Observability

Monitoring and Logging in AWS

Overview

Security is job number 1️⃣, and everything fails all the time - Werner Vogels, Amazon CTO

These are just a few of the many reasons that we need Observability and Monitoring.

The 3 pillars 🏛️ of observability in AWS:

CloudWatch

Metrics: Metrics are a numeric representation of data measured over time or time series data.
Logs: Immutable, timestamped records of discrete events that happen over time.
Events: Send notifications when certain events happen in your AWS
Alarms: React in real-time to metrics/events

X-Ray

X-ray traces represent a series of related distributed events that encode the end-to-end request flow through a distributed system.
They provide visibility, such as latency, into the path traversed by a request and the structure of the request.

CloudTrail

Internal monitoring of API calls being made
Audit changes to AWS Resources by your users

Overall all together these 3 technologies give you a solid foundation to observability in AWS.

CloudWatch

Amazon CloudWatch is Amazon’s main observability service. With a log server, metrics server, dashboards, and alarms, it provides a wide range of observability features.
CloudWatch is basically a metrics repository. Any AWS service, such as EC2 puts metrics on the repository and you retrieve statistics based on those metrics. If you put your own metrics into CloudWatch, you can retrieve statistics on those as well.
CloudWatch does not aggregate data across regions. Therefore metrics are completely separate across regions.

CloudWatch Concepts:

Metrics:

Represents a time-ordered set of data points that are published to CloudWatch.
It is the variable to monitor (CPUUtilization, NetworkIn…)
Metrics cannot be deleted but they will automatically expire after 15 months if no new data is published to them. As new data comes in, data older than 15 months are dropped.
Metrics are uniquely defined by:

Namespace

A namespace is a container for CloudWatch metrics.

Name

Names are unique within a Namespace, e.g., CPUUtilization is distinct from DiskReadOps

Dimensions

K-V pair that is part of the identity of a metric.

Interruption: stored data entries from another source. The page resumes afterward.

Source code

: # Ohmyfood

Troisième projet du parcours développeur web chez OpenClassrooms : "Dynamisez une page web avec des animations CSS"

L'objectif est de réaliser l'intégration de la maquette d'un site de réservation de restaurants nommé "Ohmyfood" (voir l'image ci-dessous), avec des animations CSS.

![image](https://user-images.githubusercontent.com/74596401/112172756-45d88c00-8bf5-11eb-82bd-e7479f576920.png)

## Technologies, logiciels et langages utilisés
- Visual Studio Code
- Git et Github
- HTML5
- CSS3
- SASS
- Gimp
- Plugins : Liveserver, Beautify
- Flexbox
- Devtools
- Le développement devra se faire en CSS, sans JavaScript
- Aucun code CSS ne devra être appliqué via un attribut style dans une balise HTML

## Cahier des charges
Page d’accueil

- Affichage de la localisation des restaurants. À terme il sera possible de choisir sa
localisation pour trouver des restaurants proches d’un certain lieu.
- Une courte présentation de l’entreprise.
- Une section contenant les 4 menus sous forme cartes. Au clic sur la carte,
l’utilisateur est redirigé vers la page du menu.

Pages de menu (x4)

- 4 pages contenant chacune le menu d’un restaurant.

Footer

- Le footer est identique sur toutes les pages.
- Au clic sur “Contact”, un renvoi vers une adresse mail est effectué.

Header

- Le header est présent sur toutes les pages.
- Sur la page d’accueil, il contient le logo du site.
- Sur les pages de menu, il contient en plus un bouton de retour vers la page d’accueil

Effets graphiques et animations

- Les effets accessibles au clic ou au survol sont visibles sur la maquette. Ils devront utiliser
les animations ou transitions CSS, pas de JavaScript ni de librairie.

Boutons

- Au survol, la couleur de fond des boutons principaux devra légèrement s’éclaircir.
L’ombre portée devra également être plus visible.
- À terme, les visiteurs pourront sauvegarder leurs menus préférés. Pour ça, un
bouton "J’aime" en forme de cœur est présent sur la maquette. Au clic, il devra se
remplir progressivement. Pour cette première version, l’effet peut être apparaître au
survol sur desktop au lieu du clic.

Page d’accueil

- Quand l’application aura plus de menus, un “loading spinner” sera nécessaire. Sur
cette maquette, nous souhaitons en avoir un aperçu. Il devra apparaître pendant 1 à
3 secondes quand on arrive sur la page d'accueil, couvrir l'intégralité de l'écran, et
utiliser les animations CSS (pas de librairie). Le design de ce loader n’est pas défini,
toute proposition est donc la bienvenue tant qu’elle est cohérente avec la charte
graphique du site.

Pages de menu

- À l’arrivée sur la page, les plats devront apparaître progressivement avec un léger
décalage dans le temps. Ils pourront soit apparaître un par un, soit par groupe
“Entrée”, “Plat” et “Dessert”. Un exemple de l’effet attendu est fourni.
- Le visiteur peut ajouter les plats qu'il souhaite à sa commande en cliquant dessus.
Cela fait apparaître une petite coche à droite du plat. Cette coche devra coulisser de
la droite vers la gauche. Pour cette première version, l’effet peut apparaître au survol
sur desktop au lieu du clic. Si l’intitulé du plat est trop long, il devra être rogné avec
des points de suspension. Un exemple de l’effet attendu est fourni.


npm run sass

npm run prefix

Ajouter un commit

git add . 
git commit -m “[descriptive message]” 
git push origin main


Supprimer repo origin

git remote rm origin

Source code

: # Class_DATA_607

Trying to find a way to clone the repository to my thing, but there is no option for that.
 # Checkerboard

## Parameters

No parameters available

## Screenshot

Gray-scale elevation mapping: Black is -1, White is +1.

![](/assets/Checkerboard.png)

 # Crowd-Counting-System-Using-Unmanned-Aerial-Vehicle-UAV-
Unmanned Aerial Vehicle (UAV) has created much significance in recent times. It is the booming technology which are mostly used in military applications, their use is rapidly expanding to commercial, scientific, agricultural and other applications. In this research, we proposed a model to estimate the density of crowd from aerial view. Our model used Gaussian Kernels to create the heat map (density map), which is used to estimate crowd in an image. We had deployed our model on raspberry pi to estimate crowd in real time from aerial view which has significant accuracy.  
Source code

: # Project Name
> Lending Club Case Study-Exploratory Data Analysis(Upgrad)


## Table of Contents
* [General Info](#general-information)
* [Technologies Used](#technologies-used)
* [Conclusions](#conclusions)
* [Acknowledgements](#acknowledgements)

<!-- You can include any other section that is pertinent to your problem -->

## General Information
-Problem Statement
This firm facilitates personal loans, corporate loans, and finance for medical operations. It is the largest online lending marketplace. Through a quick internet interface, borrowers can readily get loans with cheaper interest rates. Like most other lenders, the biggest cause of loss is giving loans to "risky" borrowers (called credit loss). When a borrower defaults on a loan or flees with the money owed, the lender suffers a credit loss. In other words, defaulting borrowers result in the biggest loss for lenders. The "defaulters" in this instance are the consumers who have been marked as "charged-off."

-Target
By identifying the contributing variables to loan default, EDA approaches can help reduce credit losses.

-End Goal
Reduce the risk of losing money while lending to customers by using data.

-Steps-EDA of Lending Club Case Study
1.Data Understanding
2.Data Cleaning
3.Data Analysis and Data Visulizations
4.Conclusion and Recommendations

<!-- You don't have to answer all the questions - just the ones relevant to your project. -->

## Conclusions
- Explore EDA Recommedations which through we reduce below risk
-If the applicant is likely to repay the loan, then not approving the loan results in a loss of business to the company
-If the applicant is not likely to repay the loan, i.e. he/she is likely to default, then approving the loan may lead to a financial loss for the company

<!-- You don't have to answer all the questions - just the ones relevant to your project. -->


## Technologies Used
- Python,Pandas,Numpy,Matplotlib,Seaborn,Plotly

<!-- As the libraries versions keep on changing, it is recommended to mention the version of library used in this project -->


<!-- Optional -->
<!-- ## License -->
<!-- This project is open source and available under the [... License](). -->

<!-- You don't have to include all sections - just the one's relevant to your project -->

Metrics, and their identifiers, can be listed using the AWS CLI tool and the AWS console.

  $ aws cloudwatch list-metrics --namespace AWS/EC2
  {
      "Metrics": [
          {
              "Namespace": "AWS/EC2",
              "MetricName": "NetworkPacketsIn",
              "Dimensions": [
                  {
                      "Name": "InstanceId",
                      "Value": "i-08d99a369f572dbdb"
                  }
              ]
          },
  ...

Namespace : AWS namespaces typically use the naming convention AWS/service. For example, AWS Lambda uses the AWS/Lambda namespace. Metrics in different namespaces are isolated from each other.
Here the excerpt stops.